Saved data entries
——
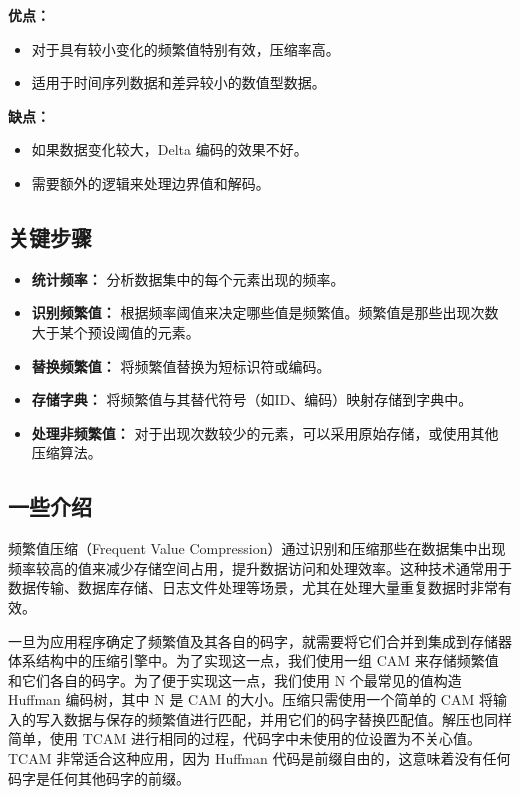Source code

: \documentclass[12pt]{article}
\begin{document}
\textbf{优点：}
\begin{itemize}
  \item 对于具有较小变化的频繁值特别有效，压缩率高。
  \item 适用于时间序列数据和差异较小的数值型数据。
\end{itemize}

\textbf{缺点：}
\begin{itemize}
  \item 如果数据变化较大，Delta 编码的效果不好。
  \item 需要额外的逻辑来处理边界值和解码。
\end{itemize}

\subsection{关键步骤}
\begin{itemize}
  \item \textbf{统计频率：} 分析数据集中的每个元素出现的频率。
  \item \textbf{识别频繁值：} 根据频率阈值来决定哪些值是频繁值。频繁值是那些出现次数大于某个预设阈值的元素。
  \item \textbf{替换频繁值：} 将频繁值替换为短标识符或编码。
  \item \textbf{存储字典：} 将频繁值与其替代符号（如ID、编码）映射存储到字典中。
  \item \textbf{处理非频繁值：} 对于出现次数较少的元素，可以采用原始存储，或使用其他压缩算法。
\end{itemize}

\subsection{一些介绍}

频繁值压缩（Frequent Value Compression）通过识别和压缩那些在数据集中出现频率较高的值来减少存储空间占用，提升数据访问和处理效率。这种技术通常用于数据传输、数据库存储、日志文件处理等场景，尤其在处理大量重复数据时非常有效。

一旦为应用程序确定了频繁值及其各自的码字，就需要将它们合并到集成到存储器体系结构中的压缩引擎中。为了实现这一点，我们使用一组 CAM 来存储频繁值和它们各自的码字。为了便于实现这一点，我们使用 N 个最常见的值构造 Huffman 编码树，其中 N 是 CAM 的大小。压缩只需使用一个简单的 CAM 将输入的写入数据与保存的频繁值进行匹配，并用它们的码字替换匹配值。解压也同样简单，使用 TCAM 进行相同的过程，代码字中未使用的位设置为不关心值。TCAM 非常适合这种应用，因为 Huffman 代码是前缀自由的，这意味着没有任何码字是任何其他码字的前缀。
\end{document}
——
Try it:
Which lines in the records above contain the word "textbf"? Return each of them.

Answer space:
\textbf{优点：}
\textbf{缺点：}
  \item \textbf{统计频率：} 分析数据集中的每个元素出现的频率。
  \item \textbf{识别频繁值：} 根据频率阈值来决定哪些值是频繁值。频繁值是那些出现次数大于某个预设阈值的元素。
  \item \textbf{替换频繁值：} 将频繁值替换为短标识符或编码。
  \item \textbf{存储字典：} 将频繁值与其替代符号（如ID、编码）映射存储到字典中。
  \item \textbf{处理非频繁值：} 对于出现次数较少的元素，可以采用原始存储，或使用其他压缩算法。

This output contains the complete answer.